Название главы «Счастливые» носит иронический [13] характер: «Счастливые» – то есть охочие до водки. Интересна сама галерея пьяненьких персонажей: дьячок уволенный, старуха старая, солдат с медалями… Оксюморон, плеоназм, перифраз указывают на то, что пьянство здесь, в принципе, метафизично, оно смещает формы и не знает границ. Такому народу-богоносцу(!) не нужна «реформа» - ему нужна «великая цепь» /83/, а также вера в ее неразрывность.

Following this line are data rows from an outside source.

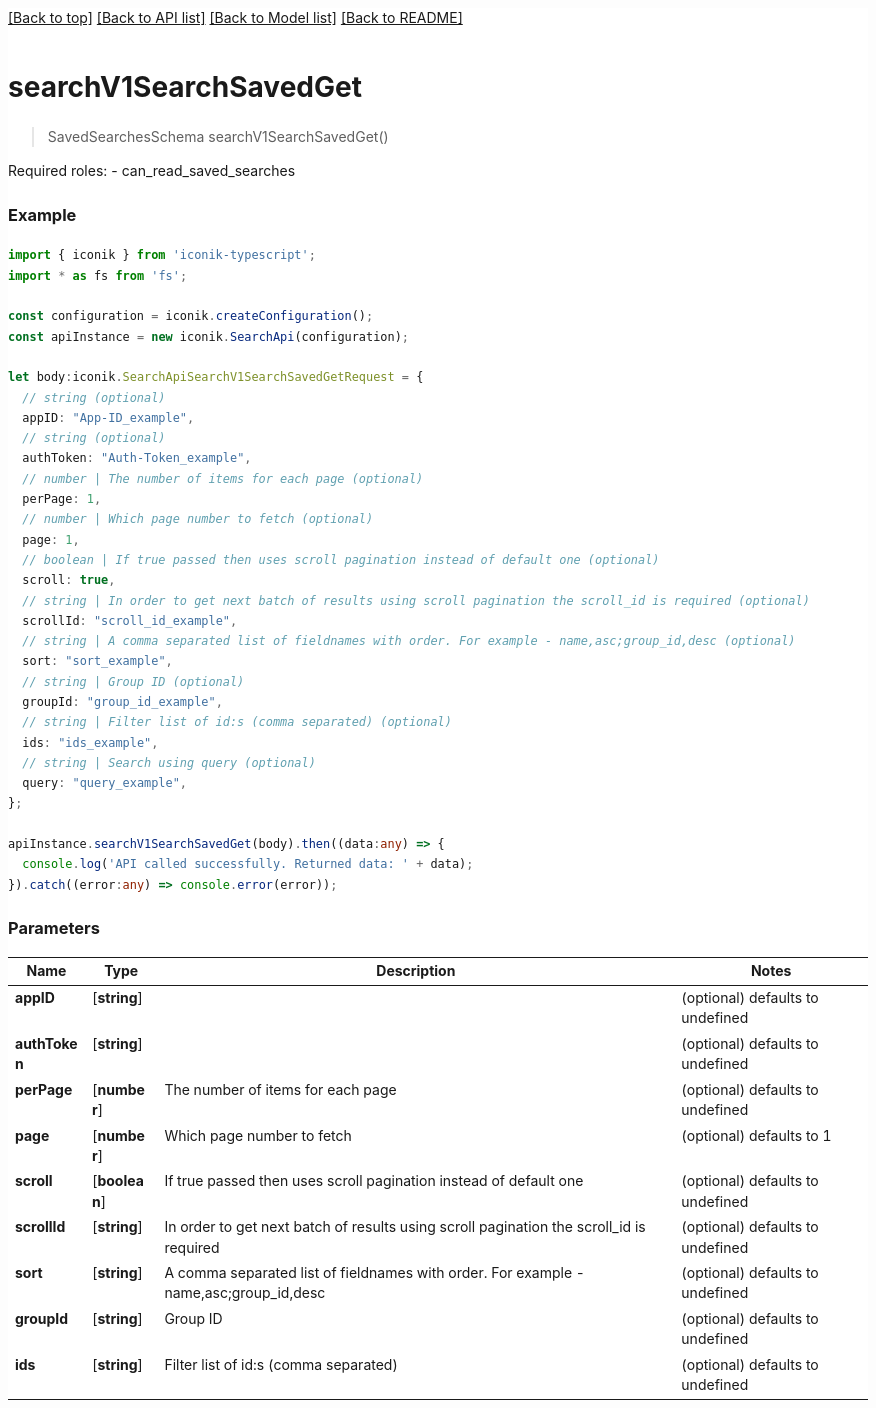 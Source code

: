[[Back to top]](#) [[Back to API list]](README.md#documentation-for-api-endpoints) [[Back to Model list]](README.md#documentation-for-models) [[Back to README]](README.md)

# **searchV1SearchSavedGet**
> SavedSearchesSchema searchV1SearchSavedGet()

 Required roles:  - can_read_saved_searches 

### Example


```typescript
import { iconik } from 'iconik-typescript';
import * as fs from 'fs';

const configuration = iconik.createConfiguration();
const apiInstance = new iconik.SearchApi(configuration);

let body:iconik.SearchApiSearchV1SearchSavedGetRequest = {
  // string (optional)
  appID: "App-ID_example",
  // string (optional)
  authToken: "Auth-Token_example",
  // number | The number of items for each page (optional)
  perPage: 1,
  // number | Which page number to fetch (optional)
  page: 1,
  // boolean | If true passed then uses scroll pagination instead of default one (optional)
  scroll: true,
  // string | In order to get next batch of results using scroll pagination the scroll_id is required (optional)
  scrollId: "scroll_id_example",
  // string | A comma separated list of fieldnames with order. For example - name,asc;group_id,desc (optional)
  sort: "sort_example",
  // string | Group ID (optional)
  groupId: "group_id_example",
  // string | Filter list of id:s (comma separated) (optional)
  ids: "ids_example",
  // string | Search using query (optional)
  query: "query_example",
};

apiInstance.searchV1SearchSavedGet(body).then((data:any) => {
  console.log('API called successfully. Returned data: ' + data);
}).catch((error:any) => console.error(error));
```


### Parameters

Name | Type | Description  | Notes
------------- | ------------- | ------------- | -------------
 **appID** | [**string**] |  | (optional) defaults to undefined
 **authToken** | [**string**] |  | (optional) defaults to undefined
 **perPage** | [**number**] | The number of items for each page | (optional) defaults to undefined
 **page** | [**number**] | Which page number to fetch | (optional) defaults to 1
 **scroll** | [**boolean**] | If true passed then uses scroll pagination instead of default one | (optional) defaults to undefined
 **scrollId** | [**string**] | In order to get next batch of results using scroll pagination the scroll_id is required | (optional) defaults to undefined
 **sort** | [**string**] | A comma separated list of fieldnames with order. For example - name,asc;group_id,desc | (optional) defaults to undefined
 **groupId** | [**string**] | Group ID | (optional) defaults to undefined
 **ids** | [**string**] | Filter list of id:s (comma separated) | (optional) defaults to undefined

В главе «Крестьянка» появляется нечто новое по отношению к винной хмари, а именно – изображение народной силы через женское терпение. Символические образы растительного царства указывают на эту новизну. Растительный символизм, согласно Генону, всегда соответствует началу большого жизненного цикла, но им же отмечается, что, в частности, «индуистская традиция говорит об «асурической» природе растительного, которое… погружает свои корни в то, что образует темное основание нашего мира.., в некотором роде… темный полюс существования…» [14].

Колоритен сам портрет Матрены Тимофеевны /119 – 126/, где вполне органично сочетаются эпические и индивидуальные черты. Интересно, что если некрасовские мужики ассоциированы почти исключительно с пьянством, то женщина – с трудом и терпением горя, хотя и заслужила лучшую долю… Впервые и, пожалуй, единственно здесь возникает мысль о не-пьянстве как идеале и счастье – пьянство же возникает как залог потери девичьей не-винности /132/.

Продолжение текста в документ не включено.